>>>>

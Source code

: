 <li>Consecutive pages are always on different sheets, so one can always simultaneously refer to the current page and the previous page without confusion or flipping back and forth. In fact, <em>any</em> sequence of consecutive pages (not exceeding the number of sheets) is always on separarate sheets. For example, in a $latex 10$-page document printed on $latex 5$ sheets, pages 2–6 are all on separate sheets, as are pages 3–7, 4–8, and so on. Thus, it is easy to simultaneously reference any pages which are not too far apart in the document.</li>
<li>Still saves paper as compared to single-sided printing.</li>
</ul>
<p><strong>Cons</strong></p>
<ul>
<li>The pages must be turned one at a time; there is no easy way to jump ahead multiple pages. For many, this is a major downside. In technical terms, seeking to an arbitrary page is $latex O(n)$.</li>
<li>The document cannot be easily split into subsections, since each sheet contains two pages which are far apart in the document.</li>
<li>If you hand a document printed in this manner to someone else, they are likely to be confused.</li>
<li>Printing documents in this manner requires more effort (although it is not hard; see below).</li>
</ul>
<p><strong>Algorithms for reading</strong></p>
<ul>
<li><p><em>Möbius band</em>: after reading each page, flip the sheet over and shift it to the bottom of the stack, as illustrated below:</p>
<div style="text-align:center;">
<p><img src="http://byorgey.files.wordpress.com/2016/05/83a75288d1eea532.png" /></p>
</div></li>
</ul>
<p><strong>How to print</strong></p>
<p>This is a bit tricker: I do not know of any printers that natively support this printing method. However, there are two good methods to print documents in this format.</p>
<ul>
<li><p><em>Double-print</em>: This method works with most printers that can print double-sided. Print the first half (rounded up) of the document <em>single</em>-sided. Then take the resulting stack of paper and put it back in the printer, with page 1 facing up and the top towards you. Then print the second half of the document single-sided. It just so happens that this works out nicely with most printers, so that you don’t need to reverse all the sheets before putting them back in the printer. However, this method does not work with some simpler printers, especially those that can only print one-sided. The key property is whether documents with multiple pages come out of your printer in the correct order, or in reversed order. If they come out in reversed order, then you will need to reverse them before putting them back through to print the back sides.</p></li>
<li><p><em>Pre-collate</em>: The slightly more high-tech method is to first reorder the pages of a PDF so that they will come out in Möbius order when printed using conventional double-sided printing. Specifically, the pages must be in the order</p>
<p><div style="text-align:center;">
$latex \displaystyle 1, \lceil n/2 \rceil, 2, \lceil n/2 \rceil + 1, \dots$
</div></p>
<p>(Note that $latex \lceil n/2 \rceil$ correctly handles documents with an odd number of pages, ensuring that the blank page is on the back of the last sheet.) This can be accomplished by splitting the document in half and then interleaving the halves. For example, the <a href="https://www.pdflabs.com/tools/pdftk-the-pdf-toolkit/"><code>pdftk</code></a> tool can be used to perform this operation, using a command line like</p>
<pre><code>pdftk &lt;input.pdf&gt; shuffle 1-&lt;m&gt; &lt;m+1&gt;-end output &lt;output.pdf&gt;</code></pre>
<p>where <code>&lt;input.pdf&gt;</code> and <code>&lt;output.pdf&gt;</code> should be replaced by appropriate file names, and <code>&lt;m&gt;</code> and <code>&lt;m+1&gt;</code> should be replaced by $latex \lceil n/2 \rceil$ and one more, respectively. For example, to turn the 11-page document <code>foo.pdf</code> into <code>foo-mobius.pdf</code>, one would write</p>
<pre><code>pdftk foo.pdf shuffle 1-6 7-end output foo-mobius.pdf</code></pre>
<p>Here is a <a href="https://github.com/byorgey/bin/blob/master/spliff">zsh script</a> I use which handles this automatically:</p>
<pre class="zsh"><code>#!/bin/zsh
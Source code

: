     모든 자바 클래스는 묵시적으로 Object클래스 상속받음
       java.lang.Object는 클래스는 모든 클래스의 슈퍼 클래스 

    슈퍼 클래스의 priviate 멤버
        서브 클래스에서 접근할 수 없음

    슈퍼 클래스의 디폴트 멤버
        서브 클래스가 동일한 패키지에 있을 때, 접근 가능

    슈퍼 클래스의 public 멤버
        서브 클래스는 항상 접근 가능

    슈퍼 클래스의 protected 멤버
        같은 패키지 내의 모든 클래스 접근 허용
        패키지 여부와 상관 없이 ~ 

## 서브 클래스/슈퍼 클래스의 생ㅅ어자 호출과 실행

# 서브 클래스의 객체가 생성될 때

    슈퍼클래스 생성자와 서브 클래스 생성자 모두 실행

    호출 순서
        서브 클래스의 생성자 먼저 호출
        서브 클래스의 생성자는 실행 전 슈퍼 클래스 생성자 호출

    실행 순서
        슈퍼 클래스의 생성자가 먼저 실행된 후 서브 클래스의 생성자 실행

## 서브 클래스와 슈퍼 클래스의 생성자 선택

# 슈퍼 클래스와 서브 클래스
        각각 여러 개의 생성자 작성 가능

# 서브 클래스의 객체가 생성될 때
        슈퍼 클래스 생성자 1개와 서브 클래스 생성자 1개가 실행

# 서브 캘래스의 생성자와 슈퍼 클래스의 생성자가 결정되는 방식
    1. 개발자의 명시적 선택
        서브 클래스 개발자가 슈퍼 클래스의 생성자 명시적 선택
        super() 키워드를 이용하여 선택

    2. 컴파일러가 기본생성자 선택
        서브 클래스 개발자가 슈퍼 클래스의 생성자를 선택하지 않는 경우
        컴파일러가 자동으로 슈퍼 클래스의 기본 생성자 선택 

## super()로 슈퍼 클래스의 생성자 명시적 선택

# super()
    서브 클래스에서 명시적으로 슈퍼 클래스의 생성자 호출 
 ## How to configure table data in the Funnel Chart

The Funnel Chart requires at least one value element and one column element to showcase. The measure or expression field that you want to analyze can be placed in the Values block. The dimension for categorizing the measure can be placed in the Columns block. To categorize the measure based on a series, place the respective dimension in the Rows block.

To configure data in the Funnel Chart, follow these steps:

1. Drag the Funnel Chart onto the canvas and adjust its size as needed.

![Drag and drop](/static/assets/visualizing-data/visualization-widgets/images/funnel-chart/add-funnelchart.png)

<<<<

Using the entries above, return each line in which the word "생성자가" occurs.

### Task answer
        슈퍼 클래스의 생성자가 먼저 실행된 후 서브 클래스의 생성자 실행
# 서브 캘래스의 생성자와 슈퍼 클래스의 생성자가 결정되는 방식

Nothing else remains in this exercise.